Diversion practices as an alternative means of dealing with drug offenders
The Australian National Council on Drugs (ANCD), the key advisory body established by the Prime Minister earlier this year, today called on all Australians to recognise and support innovative alternatives to dealing with drug offenders under the criminal justice system.
Just as the Council recently recognised the importance of methadone programs for the treatment of heroin addiction, the Council applauds the various diversion systems already in place in Australia, such as the cautioning and diversion of first offenders in Victoria and the South Australian Drug Assessment and Aid Panel.
The Council will closely monitor the progress of diversion programs such as the two year trial of the Drug Court system recently announced by the NSW Government and the Court Diversion Service in Western Australia. The Council encourages the assessment of all of the options available to ensure that best practice principles are applied to diversionary practices which will strengthen outcomes for individuals and communities affected by drug addiction.
At its meeting in Canberra today the Council called on all governments and the community to give urgent priority to the further investigation of diversion programs as an alternative means of dealing with drug offenders under the criminal justice system.
The Council also requested that treatment and rehabilitation services be adequately resourced to cope with the increased pressure, which will inevitably be placed on such services as a result of expectations created by diversion programs and Drug Courts.
The Council expressed particular interest in a trial being conducted in Victoria, which provides for a drug offender, under certain conditions, to be cautioned by police. As part of this process the offender is referred to a health provider for assessment and treatment within five days. Co-operation between health and law enforcement authorities ensures that money is provided for each person involved in this type of diversion and this follows them through the treatment process.

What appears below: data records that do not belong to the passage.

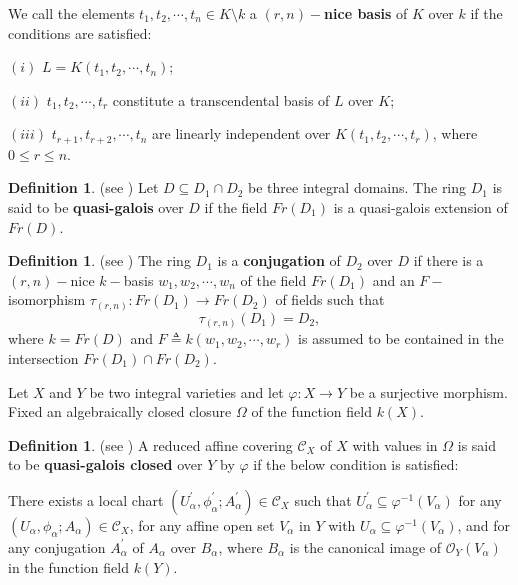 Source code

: \documentclass[12pt,twoside,reqno]{amsart}
\theoremstyle{definition}
\newtheorem{definition}[theorem]{Definition}
\numberwithin{equation}{section}
\begin{document}
We call the elements $t_{1},t_{2},\cdots ,t_{n}\in K\setminus k $ a \textbf{$(r,n)-$nice basis} of $K$ over $k$ if the conditions are satisfied:

$\left( i\right) $ $L=K(t_{1},t_{2},\cdots ,t_{n})$;

$\left( ii\right) $ $t_{1},t_{2},\cdots ,t_{r}$ constitute a transcendental
basis of $L$ over $K$;

$\left( iii\right) $ $t_{r+1},t_{r+2},\cdots ,t_{n}$ are linearly
independent over $K(t_{1},t_{2},\cdots ,t_{r})$, where $0\leq r\leq n$.

\begin{definition}
(see \cite{An2}) Let $D\subseteq D_{1}\cap D_{2}$ be three integral domains.
The ring $D_{1}$ is said to be \textbf{quasi-galois} over $D$ if the field $Fr\left( D_{1}\right) $ is a quasi-galois extension of $Fr\left( D\right) $.
\end{definition}

\begin{definition}
(see \cite{An2}) The ring $D_{1}$ is a \textbf{conjugation} of $D_{2}$ over $D$ if there is a $(r,n)-$nice $k-$basis $w_{1},w_{2},\cdots ,w_{n}$ of the
field $Fr(D_{1})$ and an $F-$isomorphism $\tau _{(r,n)}:Fr(D_{1})\rightarrow
Fr(D_{2})$ of fields such that
\begin{equation*}
\tau _{(r,n)}(D_{1})=D_{2},
\end{equation*}where $k=Fr(D)$ and $F\triangleq k(w_{1},w_{2},\cdots ,w_{r})$ is assumed to
be contained in the intersection $Fr(D_{1})\cap Fr(D_{2})$.
\end{definition}

Let $X$ and $Y$ be two integral varieties and let $\varphi :X\rightarrow Y$
be a surjective morphism. Fixed an algebraically closed closure $\Omega $ of
the function field $k\left( X\right) $.

\begin{definition}
(see \cite{An3}) A reduced affine covering $\mathcal{C}_{X}$ of $X$ with
values in $\Omega $ is said to be \textbf{quasi-galois closed} over $Y$ by $\varphi$ if the below condition is satisfied:

There exists a local chart $(U_{\alpha }^{\prime },\phi _{\alpha }^{\prime
};A_{\alpha }^{\prime })\in \mathcal{C}_{X}$ such that $U_{\alpha }^{\prime
}\subseteq \varphi ^{-1}(V_{\alpha })$ for any $(U_{\alpha },\phi _{\alpha
};A_{\alpha })\in \mathcal{C}_{X}$, for any affine open set $V_{\alpha }$ in
$Y$ with $U_{\alpha }\subseteq \varphi ^{-1}(V_{\alpha })$, and for any
conjugation $A_{\alpha }^{\prime }$ of $A_{\alpha }$ over $B_{\alpha }$,
where $B_{\alpha }$ is the canonical image of $\mathcal{O}_{Y}(V_{\alpha })$
in the function field $k(Y)$.
\end{definition}
\end{document}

The Council will continue to monitor and evaluate initiatives already under way to assess barriers to the further expansion of diversion programs such as the interactions required between a number of agencies to achieve social change. The Council will provide advice to governments on how these barriers may be overcome.
Both the Intergovernmental Committee on Drugs, which comprises the senior health and law enforcement officers involved in drug policy around Australia, and the Australian National Council on Drugs will be working together to contribute to the diversion debate, looking closely at the extension of alternative forms of justice which places treatment and rehabilitation above punishment.
The Council also identified other key priority areas for action including:
Aboriginal and Torres Strait Islander substance misuse;
In consultation with the Australian National Council on AIDS and Related Diseases and the Intergovernmental Committee on Drugs, clarifying the risks of injecting drugs;
Addressing the harm caused to the community by drugs, including social harms and a crime focus;
Drug use by young people, including primary prevention and social and structural issues, and
Causes of death form drug use, eg. heroin overdoses.